Not to make broad assumptions on a perennially-popular genre, but the vast majority of mainstream erotic thrillers don’t tend to rope in a talented cast of esteemed thespians or fare particularly well with critics, which makes Wild Things an outlier in more ways than one.
Not only does it hold a remarkably solid (at least by the standards of the competition) 64 percent approval rating on Rotten Tomatoes, it even made the bold attempt of trying to tell a multi-layered and complex narrative in amongst the rampant titillation and showing of skin.
Denise Richards’ thoroughly unconvincing high school-aged student falsely accuses her guidance counselor of sexual assault after he rejects her amorous advances, leading to his arrest following a highly-publicized scandal. A suitably sleazy lawyer gets dragged into the mix to try and exonerate the innocent party, but not before Neve Campbell enters the fray as a secondary victim playing a very similar game.
Matt Dillon, Kevin Bacon, and Robert Wagner are just three of the heavyweight talents joining the aforementioned femme fatales, with Wild Things being the subject of hand-to-heard literary and thematic analysis for its updated reflections on ancient mythology, which is definitely something you can’t say about the majority of sizzling and steamy genre films.

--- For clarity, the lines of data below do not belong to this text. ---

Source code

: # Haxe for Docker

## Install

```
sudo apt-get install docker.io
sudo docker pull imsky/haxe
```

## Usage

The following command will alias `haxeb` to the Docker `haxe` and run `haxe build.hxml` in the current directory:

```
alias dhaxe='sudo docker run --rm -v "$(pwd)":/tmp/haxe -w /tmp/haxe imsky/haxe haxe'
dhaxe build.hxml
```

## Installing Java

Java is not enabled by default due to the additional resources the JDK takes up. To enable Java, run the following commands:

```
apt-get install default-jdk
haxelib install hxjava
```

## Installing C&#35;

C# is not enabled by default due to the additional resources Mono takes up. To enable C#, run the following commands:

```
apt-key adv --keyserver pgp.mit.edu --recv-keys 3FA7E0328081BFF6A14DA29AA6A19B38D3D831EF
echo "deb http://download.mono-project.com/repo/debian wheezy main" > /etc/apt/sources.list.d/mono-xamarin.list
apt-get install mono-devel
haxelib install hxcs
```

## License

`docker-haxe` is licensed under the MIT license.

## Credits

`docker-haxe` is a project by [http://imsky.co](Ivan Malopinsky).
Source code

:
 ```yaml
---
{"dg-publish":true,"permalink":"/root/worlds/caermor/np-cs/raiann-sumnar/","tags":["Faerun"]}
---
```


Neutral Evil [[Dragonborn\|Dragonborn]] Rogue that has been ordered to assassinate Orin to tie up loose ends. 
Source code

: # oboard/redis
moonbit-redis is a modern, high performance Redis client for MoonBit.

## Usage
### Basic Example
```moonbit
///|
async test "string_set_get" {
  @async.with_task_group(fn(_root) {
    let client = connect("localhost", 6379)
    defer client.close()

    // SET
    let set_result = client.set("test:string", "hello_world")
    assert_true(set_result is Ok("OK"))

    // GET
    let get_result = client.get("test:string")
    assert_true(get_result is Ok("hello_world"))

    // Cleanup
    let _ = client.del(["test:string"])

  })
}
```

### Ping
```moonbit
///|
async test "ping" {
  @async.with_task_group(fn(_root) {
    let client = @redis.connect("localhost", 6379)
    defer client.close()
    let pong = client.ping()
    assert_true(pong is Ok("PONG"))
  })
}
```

Of course, you’d wager that FlixPatrol naming it as one of the most-watched features on the Rakuten rankings was driven by reasons other than its nuanced reinvention of Greek tragedies based on how often cinematic eroticism takes its place on the on-demand charts, but if certainly can’t be completely ruled out. The less said about sequels Wild Things 2, Diamonds in the Rough, and Foursome the better, though, because they were trashy in all the wrong ways.